### [EXERCISE DATA]
★ ★ ★ ★ ★ ★ ★
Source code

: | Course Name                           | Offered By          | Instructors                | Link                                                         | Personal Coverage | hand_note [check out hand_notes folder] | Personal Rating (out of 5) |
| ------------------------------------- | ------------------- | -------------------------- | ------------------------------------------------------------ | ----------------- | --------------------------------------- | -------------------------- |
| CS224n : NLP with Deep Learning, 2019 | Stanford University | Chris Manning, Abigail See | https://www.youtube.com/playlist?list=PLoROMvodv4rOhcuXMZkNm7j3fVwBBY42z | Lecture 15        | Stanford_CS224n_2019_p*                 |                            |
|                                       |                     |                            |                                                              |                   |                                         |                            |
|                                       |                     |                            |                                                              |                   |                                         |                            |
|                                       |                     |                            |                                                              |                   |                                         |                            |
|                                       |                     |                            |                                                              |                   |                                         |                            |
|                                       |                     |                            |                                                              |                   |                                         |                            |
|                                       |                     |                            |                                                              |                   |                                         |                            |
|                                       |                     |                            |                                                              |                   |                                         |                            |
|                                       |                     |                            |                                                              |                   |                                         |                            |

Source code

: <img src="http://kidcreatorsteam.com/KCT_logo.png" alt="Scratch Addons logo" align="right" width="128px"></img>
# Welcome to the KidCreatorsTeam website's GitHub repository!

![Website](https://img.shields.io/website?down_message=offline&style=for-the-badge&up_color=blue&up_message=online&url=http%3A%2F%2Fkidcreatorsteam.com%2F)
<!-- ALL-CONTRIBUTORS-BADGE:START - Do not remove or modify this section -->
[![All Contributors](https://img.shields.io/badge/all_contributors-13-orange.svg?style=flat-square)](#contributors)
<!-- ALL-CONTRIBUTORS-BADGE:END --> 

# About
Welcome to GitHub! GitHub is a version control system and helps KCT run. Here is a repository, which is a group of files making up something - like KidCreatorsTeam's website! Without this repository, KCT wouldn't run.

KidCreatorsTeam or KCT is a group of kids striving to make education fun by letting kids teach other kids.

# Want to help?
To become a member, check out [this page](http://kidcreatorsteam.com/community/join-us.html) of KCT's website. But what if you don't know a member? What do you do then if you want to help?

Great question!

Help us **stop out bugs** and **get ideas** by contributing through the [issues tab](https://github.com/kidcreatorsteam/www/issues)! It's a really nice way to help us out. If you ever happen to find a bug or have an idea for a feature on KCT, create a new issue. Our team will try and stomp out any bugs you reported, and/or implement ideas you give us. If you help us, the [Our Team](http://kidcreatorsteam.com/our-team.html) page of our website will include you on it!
★ ★ ★ ★ ★ ★ ★
### [WORK TASK]
Pull out each line of the entries that contains "check".

### [SOLUTION TO THIS TASK]
: | Course Name                           | Offered By          | Instructors                | Link                                                         | Personal Coverage | hand_note [check out hand_notes folder] | Personal Rating (out of 5) |
To become a member, check out [this page](http://kidcreatorsteam.com/community/join-us.html) of KCT's website. But what if you don't know a member? What do you do then if you want to help?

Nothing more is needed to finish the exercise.